From the entries below, copy each line in which the word "utiles" occurs.

Material to process:
****************************************

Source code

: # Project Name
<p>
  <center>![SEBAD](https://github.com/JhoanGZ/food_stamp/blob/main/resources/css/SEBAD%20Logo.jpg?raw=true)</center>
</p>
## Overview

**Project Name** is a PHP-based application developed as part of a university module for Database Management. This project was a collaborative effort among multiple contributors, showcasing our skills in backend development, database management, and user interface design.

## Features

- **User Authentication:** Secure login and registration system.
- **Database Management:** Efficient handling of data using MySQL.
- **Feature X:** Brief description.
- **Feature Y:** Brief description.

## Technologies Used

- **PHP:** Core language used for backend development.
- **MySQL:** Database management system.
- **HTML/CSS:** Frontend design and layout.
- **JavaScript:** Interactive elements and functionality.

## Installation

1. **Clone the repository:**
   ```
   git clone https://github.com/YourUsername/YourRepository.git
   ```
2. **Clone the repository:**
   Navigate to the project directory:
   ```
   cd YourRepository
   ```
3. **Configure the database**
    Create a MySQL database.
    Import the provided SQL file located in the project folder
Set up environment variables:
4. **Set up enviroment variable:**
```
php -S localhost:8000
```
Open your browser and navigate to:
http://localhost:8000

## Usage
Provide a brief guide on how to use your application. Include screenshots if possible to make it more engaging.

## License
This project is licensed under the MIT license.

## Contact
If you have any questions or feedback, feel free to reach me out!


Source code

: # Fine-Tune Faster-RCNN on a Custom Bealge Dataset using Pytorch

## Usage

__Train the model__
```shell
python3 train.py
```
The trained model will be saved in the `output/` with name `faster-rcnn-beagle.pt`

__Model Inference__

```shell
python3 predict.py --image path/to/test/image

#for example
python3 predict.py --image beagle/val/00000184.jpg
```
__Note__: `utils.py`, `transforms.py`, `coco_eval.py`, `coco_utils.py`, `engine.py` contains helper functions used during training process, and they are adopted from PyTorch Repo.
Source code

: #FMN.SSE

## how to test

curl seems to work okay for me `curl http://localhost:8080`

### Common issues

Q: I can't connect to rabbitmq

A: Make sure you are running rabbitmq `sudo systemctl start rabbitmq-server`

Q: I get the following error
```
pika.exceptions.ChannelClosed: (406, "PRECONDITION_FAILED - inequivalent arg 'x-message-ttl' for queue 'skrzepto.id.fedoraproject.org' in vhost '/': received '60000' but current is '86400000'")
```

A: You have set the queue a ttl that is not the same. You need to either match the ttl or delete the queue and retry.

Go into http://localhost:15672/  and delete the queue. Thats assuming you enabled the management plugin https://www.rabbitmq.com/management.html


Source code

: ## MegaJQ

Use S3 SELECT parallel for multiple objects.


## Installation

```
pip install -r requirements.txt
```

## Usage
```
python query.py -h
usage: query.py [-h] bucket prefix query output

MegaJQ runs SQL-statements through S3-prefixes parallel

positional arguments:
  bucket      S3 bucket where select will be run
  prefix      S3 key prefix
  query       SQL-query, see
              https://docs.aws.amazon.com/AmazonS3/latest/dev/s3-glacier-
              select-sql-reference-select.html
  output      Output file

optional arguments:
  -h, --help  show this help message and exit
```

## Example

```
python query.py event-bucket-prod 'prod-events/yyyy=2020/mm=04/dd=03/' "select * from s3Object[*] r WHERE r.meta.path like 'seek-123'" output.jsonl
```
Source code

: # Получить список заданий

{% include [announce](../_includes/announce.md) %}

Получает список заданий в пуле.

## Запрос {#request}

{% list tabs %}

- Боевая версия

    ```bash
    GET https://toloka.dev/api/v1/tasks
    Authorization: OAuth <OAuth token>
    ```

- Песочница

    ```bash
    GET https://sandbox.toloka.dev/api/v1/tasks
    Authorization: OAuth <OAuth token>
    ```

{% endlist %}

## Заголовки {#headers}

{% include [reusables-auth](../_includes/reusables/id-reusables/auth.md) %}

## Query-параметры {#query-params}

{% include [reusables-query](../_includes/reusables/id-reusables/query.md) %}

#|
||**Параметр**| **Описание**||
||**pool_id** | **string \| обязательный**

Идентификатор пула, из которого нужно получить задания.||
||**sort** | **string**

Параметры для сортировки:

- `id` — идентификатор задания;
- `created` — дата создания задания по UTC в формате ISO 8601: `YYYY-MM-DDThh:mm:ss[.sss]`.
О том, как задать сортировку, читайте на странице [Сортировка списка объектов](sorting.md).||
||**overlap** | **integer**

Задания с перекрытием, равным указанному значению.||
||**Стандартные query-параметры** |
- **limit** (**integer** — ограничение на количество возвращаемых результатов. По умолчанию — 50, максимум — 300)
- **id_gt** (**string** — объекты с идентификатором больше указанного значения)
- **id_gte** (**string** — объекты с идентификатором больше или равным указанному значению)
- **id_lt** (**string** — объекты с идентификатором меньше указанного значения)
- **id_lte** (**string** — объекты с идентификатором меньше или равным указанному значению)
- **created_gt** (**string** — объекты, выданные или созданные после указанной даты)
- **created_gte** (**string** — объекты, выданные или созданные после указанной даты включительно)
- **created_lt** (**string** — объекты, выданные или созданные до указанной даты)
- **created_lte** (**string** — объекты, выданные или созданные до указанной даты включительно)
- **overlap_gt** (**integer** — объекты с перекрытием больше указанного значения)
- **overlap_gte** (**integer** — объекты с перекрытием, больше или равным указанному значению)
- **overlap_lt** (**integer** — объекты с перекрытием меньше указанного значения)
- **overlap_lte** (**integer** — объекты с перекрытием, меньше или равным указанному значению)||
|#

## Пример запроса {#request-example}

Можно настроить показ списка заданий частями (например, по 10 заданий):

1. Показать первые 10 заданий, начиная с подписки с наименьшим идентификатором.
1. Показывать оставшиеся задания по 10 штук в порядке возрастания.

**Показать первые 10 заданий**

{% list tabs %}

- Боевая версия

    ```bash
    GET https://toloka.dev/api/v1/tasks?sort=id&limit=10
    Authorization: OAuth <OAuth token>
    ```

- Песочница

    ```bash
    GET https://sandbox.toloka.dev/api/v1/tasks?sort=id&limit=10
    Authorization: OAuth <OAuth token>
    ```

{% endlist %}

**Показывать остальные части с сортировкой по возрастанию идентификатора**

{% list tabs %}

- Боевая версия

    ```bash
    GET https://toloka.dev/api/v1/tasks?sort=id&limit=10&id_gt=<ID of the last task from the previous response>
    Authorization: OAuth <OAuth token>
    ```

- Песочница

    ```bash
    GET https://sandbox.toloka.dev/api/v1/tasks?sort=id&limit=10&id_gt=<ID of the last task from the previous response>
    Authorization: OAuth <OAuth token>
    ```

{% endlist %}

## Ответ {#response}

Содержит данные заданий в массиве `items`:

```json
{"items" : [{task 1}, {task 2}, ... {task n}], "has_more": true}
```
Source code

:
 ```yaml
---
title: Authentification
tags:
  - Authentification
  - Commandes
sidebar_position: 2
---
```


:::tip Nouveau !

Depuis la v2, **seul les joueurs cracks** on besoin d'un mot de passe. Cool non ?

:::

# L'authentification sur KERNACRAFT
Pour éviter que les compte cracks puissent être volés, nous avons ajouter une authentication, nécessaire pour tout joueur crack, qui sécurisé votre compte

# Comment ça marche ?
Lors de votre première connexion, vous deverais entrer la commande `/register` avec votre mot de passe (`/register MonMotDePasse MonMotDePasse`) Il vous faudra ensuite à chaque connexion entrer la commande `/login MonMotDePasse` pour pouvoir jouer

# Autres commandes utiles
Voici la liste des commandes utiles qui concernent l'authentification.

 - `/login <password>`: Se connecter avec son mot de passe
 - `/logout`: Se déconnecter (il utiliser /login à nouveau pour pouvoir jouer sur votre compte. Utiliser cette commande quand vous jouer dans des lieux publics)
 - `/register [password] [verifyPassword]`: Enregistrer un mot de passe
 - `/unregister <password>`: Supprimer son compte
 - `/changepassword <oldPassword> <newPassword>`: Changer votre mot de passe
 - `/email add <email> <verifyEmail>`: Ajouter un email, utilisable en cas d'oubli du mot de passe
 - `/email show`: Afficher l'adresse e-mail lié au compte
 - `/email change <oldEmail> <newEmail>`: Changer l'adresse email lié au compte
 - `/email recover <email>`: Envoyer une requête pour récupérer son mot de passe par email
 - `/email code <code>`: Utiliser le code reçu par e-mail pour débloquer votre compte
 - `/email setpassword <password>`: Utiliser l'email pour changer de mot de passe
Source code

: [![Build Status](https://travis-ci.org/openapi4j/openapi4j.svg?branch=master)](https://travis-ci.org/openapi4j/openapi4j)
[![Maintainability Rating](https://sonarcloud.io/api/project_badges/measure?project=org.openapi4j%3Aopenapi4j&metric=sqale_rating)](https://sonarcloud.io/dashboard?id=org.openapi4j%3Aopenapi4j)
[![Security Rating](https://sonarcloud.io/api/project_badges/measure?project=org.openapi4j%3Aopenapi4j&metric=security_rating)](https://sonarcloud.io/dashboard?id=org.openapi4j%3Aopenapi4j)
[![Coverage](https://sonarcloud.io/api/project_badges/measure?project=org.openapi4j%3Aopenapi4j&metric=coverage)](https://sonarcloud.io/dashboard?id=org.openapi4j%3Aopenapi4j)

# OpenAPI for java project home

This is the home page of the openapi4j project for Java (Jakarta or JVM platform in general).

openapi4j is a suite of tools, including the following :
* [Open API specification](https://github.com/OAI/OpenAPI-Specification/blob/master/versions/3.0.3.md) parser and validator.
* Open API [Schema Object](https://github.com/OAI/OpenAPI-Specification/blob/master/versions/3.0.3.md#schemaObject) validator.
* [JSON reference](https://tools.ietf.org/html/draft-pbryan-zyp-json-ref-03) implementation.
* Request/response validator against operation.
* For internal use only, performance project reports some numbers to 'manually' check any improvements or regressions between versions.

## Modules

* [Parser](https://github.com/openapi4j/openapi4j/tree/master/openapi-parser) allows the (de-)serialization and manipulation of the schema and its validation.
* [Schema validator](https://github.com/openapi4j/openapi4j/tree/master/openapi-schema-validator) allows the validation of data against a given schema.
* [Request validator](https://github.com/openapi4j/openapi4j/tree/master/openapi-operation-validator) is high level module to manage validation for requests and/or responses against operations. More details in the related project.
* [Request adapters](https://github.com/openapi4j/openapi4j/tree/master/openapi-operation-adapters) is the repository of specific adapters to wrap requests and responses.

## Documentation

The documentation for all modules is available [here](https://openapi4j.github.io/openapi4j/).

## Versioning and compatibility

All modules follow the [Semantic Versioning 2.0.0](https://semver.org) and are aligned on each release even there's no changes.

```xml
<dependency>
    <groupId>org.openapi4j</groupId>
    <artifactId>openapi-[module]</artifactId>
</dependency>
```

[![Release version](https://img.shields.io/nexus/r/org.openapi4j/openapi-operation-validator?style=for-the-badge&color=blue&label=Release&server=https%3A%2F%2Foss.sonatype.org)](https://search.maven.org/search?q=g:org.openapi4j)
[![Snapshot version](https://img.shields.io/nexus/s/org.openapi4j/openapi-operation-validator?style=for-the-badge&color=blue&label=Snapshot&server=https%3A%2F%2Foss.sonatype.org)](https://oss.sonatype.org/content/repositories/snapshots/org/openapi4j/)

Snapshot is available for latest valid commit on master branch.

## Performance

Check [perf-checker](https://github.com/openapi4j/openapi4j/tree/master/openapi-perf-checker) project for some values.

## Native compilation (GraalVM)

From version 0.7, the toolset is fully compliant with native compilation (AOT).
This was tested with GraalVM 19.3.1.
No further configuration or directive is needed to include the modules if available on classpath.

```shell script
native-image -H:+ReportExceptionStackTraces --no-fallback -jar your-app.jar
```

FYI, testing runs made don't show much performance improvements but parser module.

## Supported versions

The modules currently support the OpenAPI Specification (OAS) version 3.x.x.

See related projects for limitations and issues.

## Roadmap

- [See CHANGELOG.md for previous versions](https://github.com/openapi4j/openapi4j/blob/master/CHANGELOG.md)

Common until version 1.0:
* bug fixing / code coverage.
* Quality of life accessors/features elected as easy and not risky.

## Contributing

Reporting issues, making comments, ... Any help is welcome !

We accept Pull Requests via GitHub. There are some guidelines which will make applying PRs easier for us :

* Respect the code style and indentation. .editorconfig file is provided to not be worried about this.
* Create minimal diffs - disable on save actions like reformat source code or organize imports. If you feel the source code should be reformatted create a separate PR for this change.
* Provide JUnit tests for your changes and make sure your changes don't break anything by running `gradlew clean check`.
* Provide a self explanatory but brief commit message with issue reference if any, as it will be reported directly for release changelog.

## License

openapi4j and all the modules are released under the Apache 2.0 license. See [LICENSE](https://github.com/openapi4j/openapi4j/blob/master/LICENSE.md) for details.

****************************************

Solution to this exercise:
# Autres commandes utiles
Voici la liste des commandes utiles qui concernent l'authentification.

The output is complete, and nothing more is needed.